A. Acute osteomyelitis
B. Morton's neuroma
C. Stress fracture (Correct Answer)
D. Freiberg disease
E. Plantar fasciitis
Explanation: ***Stress fracture***
- The patient's presentation of worsening **forefoot pain** with activity (marathon training), tenderness over the **fifth metatarsal shaft**, and pain with pushing the fifth toe inwards strongly suggest a stress fracture. She is at high risk due to her frequent use of **stilettos** and intense physical activity.
- **Stress fractures** often present with insidious onset of pain that worsens with activity and improves with rest, and localized tenderness over the affected bone.
*Acute osteomyelitis*
- This typically involves signs of **infection** such as fever, warmth, and systemic symptoms, which are not present in this patient.

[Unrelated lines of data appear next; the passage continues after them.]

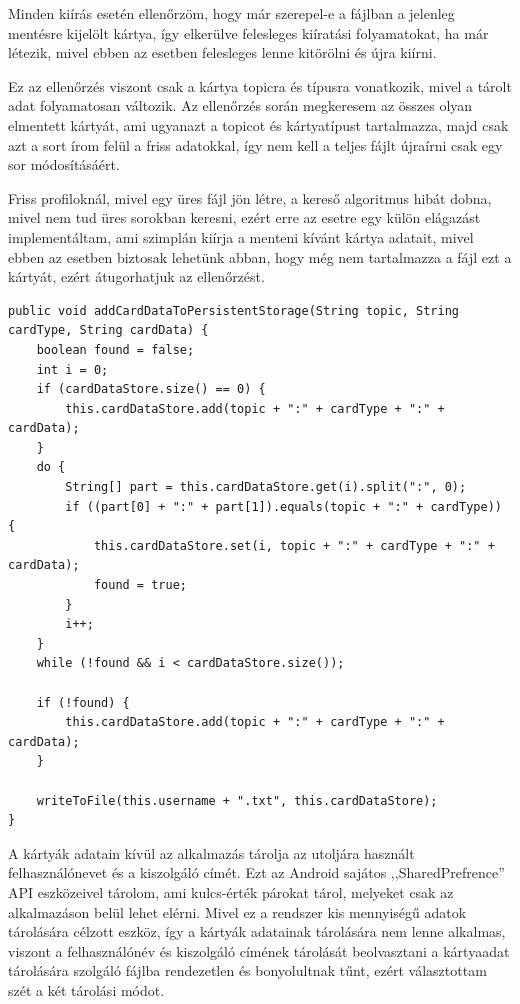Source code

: \documentclass[
]{thesis-ekf}
\theoremstyle{definition}
\theoremstyle{remark}
\begin{document}
Minden kiírás esetén ellenőrzöm, hogy már szerepel-e a fájlban a jelenleg mentésre kijelölt kártya, így elkerülve
felesleges kiíratási folyamatokat, ha már létezik, mivel ebben az esetben felesleges lenne kitörölni és újra kiírni.

Ez az ellenőrzés viszont csak a kártya topicra és típusra vonatkozik, mivel a tárolt adat folyamatosan változik.
Az ellenőrzés során megkeresem az összes olyan elmentett kártyát, ami ugyanazt a topicot és kártyatípust tartalmazza,
majd csak azt a sort írom felül a friss adatokkal, így nem kell a teljes fájlt újraírni csak egy sor módosításáért.

Friss profiloknál, mivel egy üres fájl jön létre, a kereső algoritmus hibát dobna, mivel nem tud üres sorokban
keresni, ezért erre az esetre egy külön elágazást implementáltam, ami szimplán kiírja a menteni kívánt kártya adatait,
mivel ebben az esetben biztosak lehetünk abban, hogy még nem tartalmazza a fájl ezt a kártyát, ezért átugorhatjuk az
ellenőrzést.


\lstset{language=Java}  
\begin{lstlisting}[frame=single]
public void addCardDataToPersistentStorage(String topic, String cardType, String cardData) {
	boolean found = false;
	int i = 0;
	if (cardDataStore.size() == 0) {
		this.cardDataStore.add(topic + ":" + cardType + ":" + cardData);
	}
	do {
		String[] part = this.cardDataStore.get(i).split(":", 0);
		if ((part[0] + ":" + part[1]).equals(topic + ":" + cardType)) {
			this.cardDataStore.set(i, topic + ":" + cardType + ":" + cardData);
			found = true;
		}
		i++;
	}
	while (!found && i < cardDataStore.size());

	if (!found) {
		this.cardDataStore.add(topic + ":" + cardType + ":" + cardData);
	}

	writeToFile(this.username + ".txt", this.cardDataStore);
}
\end{lstlisting}

A kártyák adatain kívül az alkalmazás tárolja az utoljára használt felhasználónevet és a kiszolgáló címét.
Ezt az Android sajátos ,,SharedPrefrence'' API eszközeivel tárolom, ami kulcs-érték párokat tárol, melyeket csak az
alkalmazáson belül lehet elérni.
Mivel ez a rendszer kis mennyiségű adatok tárolására célzott eszköz, így a kártyák adatainak tárolására nem lenne
alkalmas, viszont a felhasználónév és kiszolgáló címének tárolását beolvasztani a kártyaadat tárolására szolgáló
fájlba rendezetlen és bonyolultnak tűnt, ezért választottam szét a két tárolási módot.
\end{document}
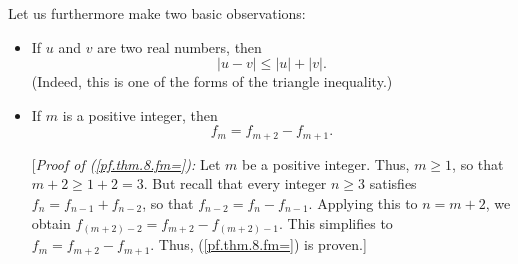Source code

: \documentclass[numbers=enddot,12pt,final,onecolumn,notitlepage]{scrartcl}%
\numberwithin{exer}{section}
\theoremstyle{definition}
\begin{document}
Let us furthermore make two basic observations:

\begin{itemize}
\item If $u$ and $v$ are two real numbers, then
\begin{equation}
\left\vert u-v\right\vert \leq\left\vert u\right\vert +\left\vert v\right\vert
. \label{pf.thm.8.triangle1}%
\end{equation}
(Indeed, this is one of the forms of the triangle inequality.)

\item If $m$ is a positive integer, then
\begin{equation}
f_{m}=f_{m+2}-f_{m+1}. \label{pf.thm.8.fm=}%
\end{equation}


[\textit{Proof of (\ref{pf.thm.8.fm=}):} Let $m$ be a positive integer. Thus,
$m\geq1$, so that $m+2\geq1+2=3$. But recall that every integer $n\geq3$
satisfies $f_{n}=f_{n-1}+f_{n-2}$, so that $f_{n-2}=f_{n}-f_{n-1}$. Applying
this to $n=m+2$, we obtain $f_{\left(  m+2\right)  -2}=f_{m+2}-f_{\left(
m+2\right)  -1}$. This simplifies to $f_{m}=f_{m+2}-f_{m+1}$. Thus,
(\ref{pf.thm.8.fm=}) is proven.]
\end{itemize}
\end{document}
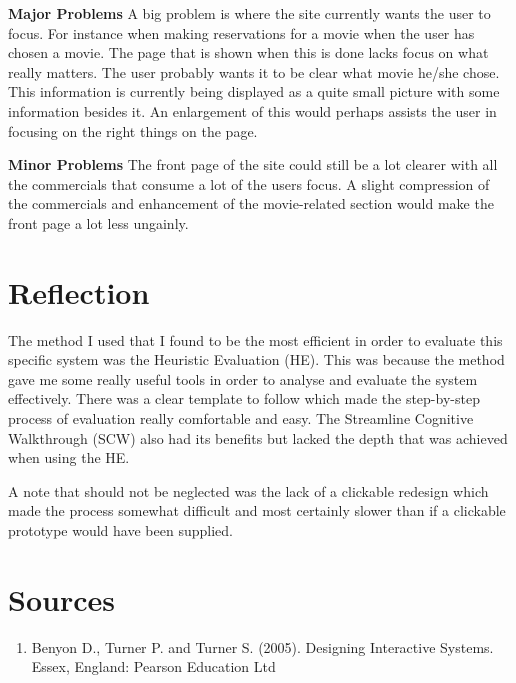 \documentclass[a4paper,11pt]{article}
\begin{document}
\textbf{Major Problems}
A big problem is where the site currently wants the user to focus. For instance when making reservations for a movie when the user has chosen a movie. The page that is shown when this is done lacks focus on what really matters. The user probably wants it to be clear what movie he/she chose. This information is currently being displayed as a quite small picture with some information besides it. An enlargement of this would perhaps assists the user in focusing on the right things on the page. 

\textbf{Minor Problems} 
The front page of the site could still be a lot clearer with all the commercials that consume a lot of the users focus. A slight compression of the commercials and enhancement of the movie-related section would make the front page a lot less ungainly.

\section{Reflection}
The method I used that I found to be the most efficient in order to evaluate this specific system was the Heuristic Evaluation (HE). This was because the method gave me some really useful tools in order to analyse and evaluate the system effectively. There was a clear template to follow which made the step-by-step process of evaluation really comfortable and easy. The Streamline Cognitive Walkthrough (SCW) also had its benefits but lacked the depth that was achieved when using the HE.

A note that should not be neglected was the lack of a clickable redesign which made the process somewhat difficult and most certainly slower than if a clickable prototype would have been supplied.

\section{Sources}

\begin{enumerate}
\item Benyon D., Turner P. and Turner S. (2005). Designing Interactive Systems. Essex, England: Pearson Education Ltd\\

\end{enumerate}
\end{document}
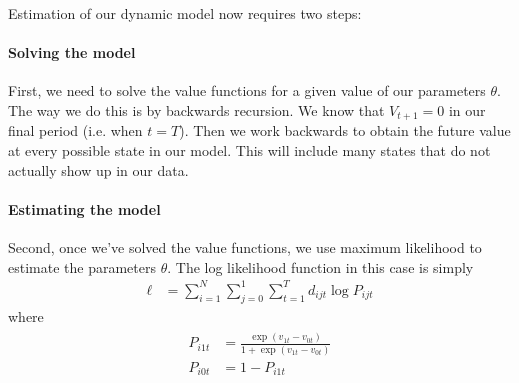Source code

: \documentclass[12pt,english]{article}
\begin{document}
Estimation of our dynamic model now requires two steps:

\paragraph{Solving the model} First, we need to solve the value functions for a given value of our parameters $\theta$. The way we do this is by backwards recursion. We know that $V_{t+1} = 0$ in our final period (i.e. when $t=T$). Then we work backwards to obtain the future value at every possible state in our model. This will include many states that do not actually show up in our data.

\paragraph{Estimating the model} Second, once we've solved the value functions, we use maximum likelihood to estimate the parameters $\theta$. The log likelihood function in this case is simply
\begin{align}\label{eq:loglike}
    \ell &= \sum_{i=1}^N\sum_{j=0}^1\sum_{t=1}^Td_{ijt}\log P_{ijt}
\end{align}
where
\begin{align}\label{eq:ps}
\begin{split}
    P_{i1t} &= \frac{\exp\left( v_{1t}-v_{0t}\right)}{1+\exp\left(v_{1t}-v_{0t}\right)} \\
    P_{i0t} &= 1-P_{i1t}
\end{split}
\end{align}
\end{document}
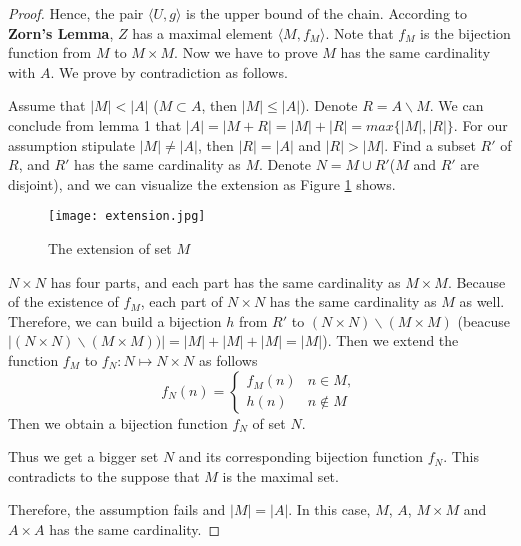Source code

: \documentclass{article}
\begin{document}
\begin{proof}
    Hence, the pair $\langle U, g\rangle$ is the upper bound of the chain.
    According to \textbf{Zorn's Lemma}, $Z$ has a maximal element $\langle M,f_M\rangle $.
    Note that $f_M$ is the bijection function from $M$ to $M\times M.$
    Now we have to prove $M$ has the same cardinality with $A$.
    We prove by contradiction as follows.
    

    Assume that $|M|  < | A| $ ($M\subset A$, then $|M|  \leq |A| $).
    Denote $R = A\backslash M.$ We can conclude from lemma 1 that 
    $| A |= |M+R| =|M| +|R| = max\{|M| ,|R| \}.$ 
    For our assumption stipulate $| M|  \not= |  A| $,
     then $|  R|  = | A| $ and $|  R|  > |  M| .$
    Find a subset $R'$ of $R$, and $R'$ has the same cardinality as $M$.
    Denote $N = M\cup R'$($M$ and $R'$ are disjoint), 
    and we can visualize the extension as Figure \ref{extension} shows.
    \begin{figure}[h]
            \centering
            \texttt{[image: extension.jpg]}
            \caption{The extension of set $M$}
            \label{extension}
        \end{figure}
    $N\times N$ has four parts, and each part has the same cardinality as $M\times M$.
    Because of the existence of $f_M$, each part of $N\times N$ has the same cardinality as $M$ as well.
    Therefore, we can build a bijection $h$ from $R'$ to $(N\times N)\backslash (M\times M)$
    (beacuse $|(N\times N)\backslash (M\times M))| = |M|+|M|+|M| = |M|$).
    Then we extend the function $f_M$ to $f_N: N\mapsto N\times N$ as follows
    \[
        f_N(n) = 
        \begin{cases}
            f_M(n) &  n \in M,\\
            h(n) & n\notin M
        \end{cases}
    \]
        Then we obtain a bijection function $f_N$ of set $N$. 
    
    Thus we get a bigger set $N$ and its corresponding bijection function $f_N$.
    This contradicts to the suppose that  $M$ is the maximal set.

    Therefore, the assumption fails and $|  M|  = |  A| $. In this case, $M$, $A$, $M\times M$
     and $A\times A$ has the same cardinality.
\end{proof}
\end{document}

- While it can cause pain and swelling, the lack of an obvious portal of entry for infection and the activity-related nature of her pain make it less likely.
*Morton's neuroma*
- This condition is characterized by **neuropathic pain** in the forefoot, often described as burning or tingling, typically between the third and fourth toes.
- The pain is usually exacerbated by tight shoes and relieved by removing shoes, but localized tenderness over a metatarsal shaft is not typical.
*Freiberg disease*
- This is an **osteochondrosis** that primarily affects the **second metatarsal head**, causing pain and stiffness, especially during weight-bearing.
- The patient's pain is localized to the **fifth metatarsal shaft**, making Freiberg disease less likely.
*Plantar fasciitis*
- This condition causes pain on the **bottom of the heel**, particularly with the first steps in the morning or after a period of rest.
- The current patient's pain is located in the **forefoot** and on a metatarsal shaft, which is inconsistent with plantar fasciitis.